My Spring is usually filled with travel. This year because of the “Great Outbreak’ (I used this on Twitter before everyone, once you start to see it everywhere, just know, you and I, will know where it truly came from!) I’m not traveling at all, but I’m still doing a few conferences, virtually.
Virtual conferences have been around for a long time. Almost every organization I know has tried them at least once. Most of these were free events and while most have fairly high numbers organizations go back to the “real’ thing. Most of us tend to not like virtual conferences over the in-person conferences. Why?
I have an opinion that most virtual conferences fail to prosper is because we try and take the in-person experience and we just transfer it to online. Here’s everything we did at the in-person show, now it’s online and just via video. The thing is, an in-person presentation is quite different from an online presentation. It’s one reason so many people hate webinars! It’s just some person talking at you through your speakers with a deck in place of their actual face.
The reality is, these two experiences, in-person vs. virtual are truly two extremely different experiences. Just throwing content up online doesn’t make it the same. In fact, it kind of sucks for most attendees!
So, how could we make virtual conferences better? Big question! One no one has really figured out. We just keep throwing the same garbage up thinking it’s the future of conferences. It’s not, in its current format. Here are some things I think we should be doing to make virtual conferences something people will want to attend and pay for:
– Live interaction with the community attending. One way to make this something people will remember is to get them more involved. I once did a “live” virtual event, which wasn’t really live. My presentation was recorded and then ran at a specific time and date, but I actually went into the chat while I was presenting and started asking questions and responding, etc. The chat blew up and everyone was interacting.
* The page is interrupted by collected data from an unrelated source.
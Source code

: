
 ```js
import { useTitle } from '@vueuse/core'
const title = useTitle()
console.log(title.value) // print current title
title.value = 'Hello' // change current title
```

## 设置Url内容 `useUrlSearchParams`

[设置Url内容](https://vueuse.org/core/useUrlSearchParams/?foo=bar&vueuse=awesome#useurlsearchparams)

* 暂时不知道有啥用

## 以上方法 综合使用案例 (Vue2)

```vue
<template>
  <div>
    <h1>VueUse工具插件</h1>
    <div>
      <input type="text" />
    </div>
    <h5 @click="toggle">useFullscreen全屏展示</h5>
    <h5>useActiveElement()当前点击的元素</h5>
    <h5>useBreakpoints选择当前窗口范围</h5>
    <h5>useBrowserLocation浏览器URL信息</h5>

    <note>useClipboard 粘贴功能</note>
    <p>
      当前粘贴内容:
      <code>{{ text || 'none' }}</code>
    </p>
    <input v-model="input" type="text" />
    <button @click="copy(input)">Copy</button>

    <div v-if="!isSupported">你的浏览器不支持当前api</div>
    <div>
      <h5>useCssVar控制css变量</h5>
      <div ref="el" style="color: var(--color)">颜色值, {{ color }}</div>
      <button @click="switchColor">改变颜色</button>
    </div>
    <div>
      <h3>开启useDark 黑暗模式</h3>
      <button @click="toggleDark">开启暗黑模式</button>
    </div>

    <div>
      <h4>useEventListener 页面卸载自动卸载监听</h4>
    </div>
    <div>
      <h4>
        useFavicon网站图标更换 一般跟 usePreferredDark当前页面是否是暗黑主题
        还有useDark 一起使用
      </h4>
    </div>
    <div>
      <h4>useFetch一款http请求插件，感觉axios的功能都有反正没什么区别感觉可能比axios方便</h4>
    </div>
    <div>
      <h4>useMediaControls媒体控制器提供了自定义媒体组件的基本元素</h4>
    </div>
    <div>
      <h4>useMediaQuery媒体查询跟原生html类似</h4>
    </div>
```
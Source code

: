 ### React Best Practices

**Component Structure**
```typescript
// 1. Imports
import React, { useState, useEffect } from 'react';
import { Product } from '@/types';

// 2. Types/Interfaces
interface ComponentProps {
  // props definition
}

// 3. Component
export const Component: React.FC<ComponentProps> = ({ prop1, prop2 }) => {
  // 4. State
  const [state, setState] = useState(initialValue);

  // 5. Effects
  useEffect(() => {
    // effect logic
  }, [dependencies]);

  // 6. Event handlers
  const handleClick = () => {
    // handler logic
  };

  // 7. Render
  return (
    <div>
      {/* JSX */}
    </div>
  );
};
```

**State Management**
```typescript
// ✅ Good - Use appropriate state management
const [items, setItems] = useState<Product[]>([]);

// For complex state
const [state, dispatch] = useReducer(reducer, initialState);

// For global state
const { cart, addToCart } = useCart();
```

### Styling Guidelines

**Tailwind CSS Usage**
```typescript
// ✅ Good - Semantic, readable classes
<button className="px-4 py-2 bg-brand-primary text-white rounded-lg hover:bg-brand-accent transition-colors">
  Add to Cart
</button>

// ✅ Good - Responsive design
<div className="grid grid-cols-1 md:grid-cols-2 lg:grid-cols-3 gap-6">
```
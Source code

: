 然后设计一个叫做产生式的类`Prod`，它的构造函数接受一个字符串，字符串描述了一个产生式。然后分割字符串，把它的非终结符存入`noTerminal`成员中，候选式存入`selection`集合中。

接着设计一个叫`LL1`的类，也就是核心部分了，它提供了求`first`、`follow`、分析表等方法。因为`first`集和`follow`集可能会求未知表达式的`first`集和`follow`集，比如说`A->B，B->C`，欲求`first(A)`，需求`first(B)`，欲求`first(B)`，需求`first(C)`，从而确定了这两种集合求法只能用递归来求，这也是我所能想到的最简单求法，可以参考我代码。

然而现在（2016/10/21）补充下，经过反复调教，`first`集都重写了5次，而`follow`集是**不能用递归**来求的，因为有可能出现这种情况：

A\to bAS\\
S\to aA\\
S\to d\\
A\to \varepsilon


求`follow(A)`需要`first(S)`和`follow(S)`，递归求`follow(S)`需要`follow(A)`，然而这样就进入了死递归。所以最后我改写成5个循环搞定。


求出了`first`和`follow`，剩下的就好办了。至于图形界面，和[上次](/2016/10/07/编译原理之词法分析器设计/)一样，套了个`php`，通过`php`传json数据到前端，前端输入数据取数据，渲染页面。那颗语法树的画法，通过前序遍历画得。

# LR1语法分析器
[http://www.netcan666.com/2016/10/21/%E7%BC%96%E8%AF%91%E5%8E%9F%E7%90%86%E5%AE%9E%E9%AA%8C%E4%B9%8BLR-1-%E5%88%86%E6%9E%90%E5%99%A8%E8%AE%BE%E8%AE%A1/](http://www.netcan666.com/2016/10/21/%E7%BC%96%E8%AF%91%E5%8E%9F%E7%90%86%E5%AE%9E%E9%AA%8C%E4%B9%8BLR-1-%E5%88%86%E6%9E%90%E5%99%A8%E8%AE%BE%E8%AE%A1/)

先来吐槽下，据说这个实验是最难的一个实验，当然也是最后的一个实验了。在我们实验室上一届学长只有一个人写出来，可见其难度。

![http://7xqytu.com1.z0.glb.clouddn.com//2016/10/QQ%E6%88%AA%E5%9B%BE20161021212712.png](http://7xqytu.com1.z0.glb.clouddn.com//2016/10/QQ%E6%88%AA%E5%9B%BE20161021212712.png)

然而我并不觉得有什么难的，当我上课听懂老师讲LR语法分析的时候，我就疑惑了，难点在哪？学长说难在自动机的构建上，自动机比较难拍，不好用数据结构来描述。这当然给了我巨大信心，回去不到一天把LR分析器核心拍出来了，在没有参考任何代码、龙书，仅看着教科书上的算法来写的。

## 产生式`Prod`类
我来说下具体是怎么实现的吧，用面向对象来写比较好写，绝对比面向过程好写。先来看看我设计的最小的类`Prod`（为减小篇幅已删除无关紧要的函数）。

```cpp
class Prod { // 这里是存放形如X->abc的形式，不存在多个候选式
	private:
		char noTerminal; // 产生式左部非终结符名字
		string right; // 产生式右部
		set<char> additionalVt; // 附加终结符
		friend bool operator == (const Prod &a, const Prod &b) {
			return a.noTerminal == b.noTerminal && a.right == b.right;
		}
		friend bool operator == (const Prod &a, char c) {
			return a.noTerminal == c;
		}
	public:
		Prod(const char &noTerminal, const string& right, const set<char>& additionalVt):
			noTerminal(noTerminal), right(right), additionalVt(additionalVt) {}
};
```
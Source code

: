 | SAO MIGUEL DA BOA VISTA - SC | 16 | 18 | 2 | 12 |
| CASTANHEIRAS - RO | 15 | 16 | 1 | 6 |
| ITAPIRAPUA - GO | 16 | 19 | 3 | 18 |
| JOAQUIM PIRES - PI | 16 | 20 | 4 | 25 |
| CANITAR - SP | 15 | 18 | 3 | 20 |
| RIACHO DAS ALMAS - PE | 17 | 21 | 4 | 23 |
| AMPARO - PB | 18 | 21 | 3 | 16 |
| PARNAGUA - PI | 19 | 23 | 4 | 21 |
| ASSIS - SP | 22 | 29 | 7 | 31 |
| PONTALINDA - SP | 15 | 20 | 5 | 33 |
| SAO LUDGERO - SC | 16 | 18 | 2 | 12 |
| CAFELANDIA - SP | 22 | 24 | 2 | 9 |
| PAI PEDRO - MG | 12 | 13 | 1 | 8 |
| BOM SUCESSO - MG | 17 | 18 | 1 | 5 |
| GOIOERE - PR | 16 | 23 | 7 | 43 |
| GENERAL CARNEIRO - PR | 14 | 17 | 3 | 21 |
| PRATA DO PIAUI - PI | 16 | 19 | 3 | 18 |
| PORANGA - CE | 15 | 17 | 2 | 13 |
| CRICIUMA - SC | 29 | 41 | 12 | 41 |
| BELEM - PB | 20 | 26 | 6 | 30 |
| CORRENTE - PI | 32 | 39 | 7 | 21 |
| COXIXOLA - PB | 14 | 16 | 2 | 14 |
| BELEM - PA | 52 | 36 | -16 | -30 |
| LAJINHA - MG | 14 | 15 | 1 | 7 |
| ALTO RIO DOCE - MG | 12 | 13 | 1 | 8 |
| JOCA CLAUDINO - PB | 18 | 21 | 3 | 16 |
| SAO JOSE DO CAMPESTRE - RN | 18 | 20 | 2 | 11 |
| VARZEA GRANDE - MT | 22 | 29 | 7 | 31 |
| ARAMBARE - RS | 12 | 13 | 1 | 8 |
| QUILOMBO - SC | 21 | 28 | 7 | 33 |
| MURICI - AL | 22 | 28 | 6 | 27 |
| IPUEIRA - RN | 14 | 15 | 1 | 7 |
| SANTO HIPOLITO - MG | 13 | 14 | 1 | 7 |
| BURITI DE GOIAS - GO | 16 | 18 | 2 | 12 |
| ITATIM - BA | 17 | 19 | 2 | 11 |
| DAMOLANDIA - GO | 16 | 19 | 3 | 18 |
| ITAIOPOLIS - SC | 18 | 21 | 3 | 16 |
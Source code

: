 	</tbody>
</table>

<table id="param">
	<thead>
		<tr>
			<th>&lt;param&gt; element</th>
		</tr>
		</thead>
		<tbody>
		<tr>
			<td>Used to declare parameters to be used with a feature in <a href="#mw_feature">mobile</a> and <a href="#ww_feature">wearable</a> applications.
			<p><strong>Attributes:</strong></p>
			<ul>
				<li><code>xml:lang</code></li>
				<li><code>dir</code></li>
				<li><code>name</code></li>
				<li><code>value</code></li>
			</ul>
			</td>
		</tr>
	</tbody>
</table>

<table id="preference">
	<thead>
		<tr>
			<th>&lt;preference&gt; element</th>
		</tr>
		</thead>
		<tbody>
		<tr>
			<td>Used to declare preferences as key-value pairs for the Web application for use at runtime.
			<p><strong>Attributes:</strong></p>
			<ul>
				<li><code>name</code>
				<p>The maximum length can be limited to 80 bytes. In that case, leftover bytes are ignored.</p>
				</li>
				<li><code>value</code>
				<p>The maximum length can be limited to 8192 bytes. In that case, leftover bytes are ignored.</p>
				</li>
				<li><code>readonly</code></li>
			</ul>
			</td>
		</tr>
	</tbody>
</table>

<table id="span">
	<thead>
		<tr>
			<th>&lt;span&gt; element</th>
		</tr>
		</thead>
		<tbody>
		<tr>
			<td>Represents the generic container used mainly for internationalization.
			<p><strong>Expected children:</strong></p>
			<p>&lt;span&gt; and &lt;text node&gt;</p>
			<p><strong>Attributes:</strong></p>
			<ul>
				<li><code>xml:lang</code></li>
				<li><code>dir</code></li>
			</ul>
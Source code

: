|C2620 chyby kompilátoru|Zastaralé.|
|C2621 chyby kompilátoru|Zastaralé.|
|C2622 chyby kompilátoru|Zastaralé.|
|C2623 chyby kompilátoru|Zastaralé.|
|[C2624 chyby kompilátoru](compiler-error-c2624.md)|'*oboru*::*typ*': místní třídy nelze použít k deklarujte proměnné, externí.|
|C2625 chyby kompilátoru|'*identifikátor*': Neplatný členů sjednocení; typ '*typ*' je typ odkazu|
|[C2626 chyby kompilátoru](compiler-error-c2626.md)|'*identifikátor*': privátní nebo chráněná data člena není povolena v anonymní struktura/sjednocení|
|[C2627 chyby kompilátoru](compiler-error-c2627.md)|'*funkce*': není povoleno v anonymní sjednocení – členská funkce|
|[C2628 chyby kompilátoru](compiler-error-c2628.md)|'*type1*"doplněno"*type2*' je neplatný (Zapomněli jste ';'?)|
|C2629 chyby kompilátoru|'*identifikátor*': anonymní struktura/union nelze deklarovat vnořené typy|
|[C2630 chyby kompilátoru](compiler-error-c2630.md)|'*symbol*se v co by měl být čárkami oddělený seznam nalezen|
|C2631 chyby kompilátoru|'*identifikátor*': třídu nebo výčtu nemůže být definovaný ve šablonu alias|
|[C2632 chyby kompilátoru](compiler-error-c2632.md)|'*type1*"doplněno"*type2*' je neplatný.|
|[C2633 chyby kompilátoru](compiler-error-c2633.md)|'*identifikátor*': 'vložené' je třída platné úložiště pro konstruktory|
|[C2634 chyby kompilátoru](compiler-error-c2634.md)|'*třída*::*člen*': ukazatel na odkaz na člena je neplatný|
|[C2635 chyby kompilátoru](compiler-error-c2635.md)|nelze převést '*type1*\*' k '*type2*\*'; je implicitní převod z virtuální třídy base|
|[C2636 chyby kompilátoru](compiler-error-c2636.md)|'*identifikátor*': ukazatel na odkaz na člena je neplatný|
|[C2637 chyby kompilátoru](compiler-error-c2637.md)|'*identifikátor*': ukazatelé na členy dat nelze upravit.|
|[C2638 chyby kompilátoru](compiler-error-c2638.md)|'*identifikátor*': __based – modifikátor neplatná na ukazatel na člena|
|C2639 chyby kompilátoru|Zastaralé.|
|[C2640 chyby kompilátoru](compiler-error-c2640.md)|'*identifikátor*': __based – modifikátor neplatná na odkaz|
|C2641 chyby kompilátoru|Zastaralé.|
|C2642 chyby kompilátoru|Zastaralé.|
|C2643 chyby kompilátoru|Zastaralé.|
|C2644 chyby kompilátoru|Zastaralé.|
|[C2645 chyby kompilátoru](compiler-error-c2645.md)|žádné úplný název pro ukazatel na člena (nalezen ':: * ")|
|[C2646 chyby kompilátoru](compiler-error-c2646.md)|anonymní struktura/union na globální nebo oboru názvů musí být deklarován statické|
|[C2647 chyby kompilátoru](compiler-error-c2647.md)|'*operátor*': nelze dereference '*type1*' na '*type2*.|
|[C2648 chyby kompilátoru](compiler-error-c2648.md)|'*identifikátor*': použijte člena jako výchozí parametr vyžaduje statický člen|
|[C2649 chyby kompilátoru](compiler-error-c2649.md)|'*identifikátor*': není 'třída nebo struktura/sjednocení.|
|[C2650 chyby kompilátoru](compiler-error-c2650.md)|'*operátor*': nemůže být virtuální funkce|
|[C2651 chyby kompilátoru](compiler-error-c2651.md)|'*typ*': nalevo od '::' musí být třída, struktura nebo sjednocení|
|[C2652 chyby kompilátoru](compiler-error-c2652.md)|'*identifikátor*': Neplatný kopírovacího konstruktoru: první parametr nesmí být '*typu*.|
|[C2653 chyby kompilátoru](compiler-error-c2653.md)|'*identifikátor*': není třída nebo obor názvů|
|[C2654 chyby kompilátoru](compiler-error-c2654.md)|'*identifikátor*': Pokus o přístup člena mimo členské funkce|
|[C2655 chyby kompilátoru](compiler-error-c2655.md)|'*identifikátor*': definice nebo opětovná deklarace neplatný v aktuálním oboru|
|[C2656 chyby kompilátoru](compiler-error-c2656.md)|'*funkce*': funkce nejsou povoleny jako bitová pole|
– Live video feed of the presenter, not just the slides. We know people are more likely to watch a live person speak versus just watch a static slide for two minutes while you tell some story or make your point. Virtual conferences need to find out how to put the real person on screen.
– Full professional production. You know what we love, all of us? Watching a well-produced TV show. If I’m running a virtual conference I’m not renting out a hotel ballroom and stage, I’m renting out a production studio and I’m going to make sure I’ve got great sound and lighting, etc. If you want someone to pay $1,000 or $2,000 to attend a virtual event, I better be entertained and it better look and sounds amazing. In the middle of the presentations give me live “anchors” talking about what we just saw and what we are about to see. Bring on a guest to talk shop, etc.
This will cost some money. It will cost way less money than an actual in-person conference, but if you want to make money doing virtual events, you need to up the production value a million times more than it is right now. No one is going to pay you big money to jump on a pseudo-Zoom conference call!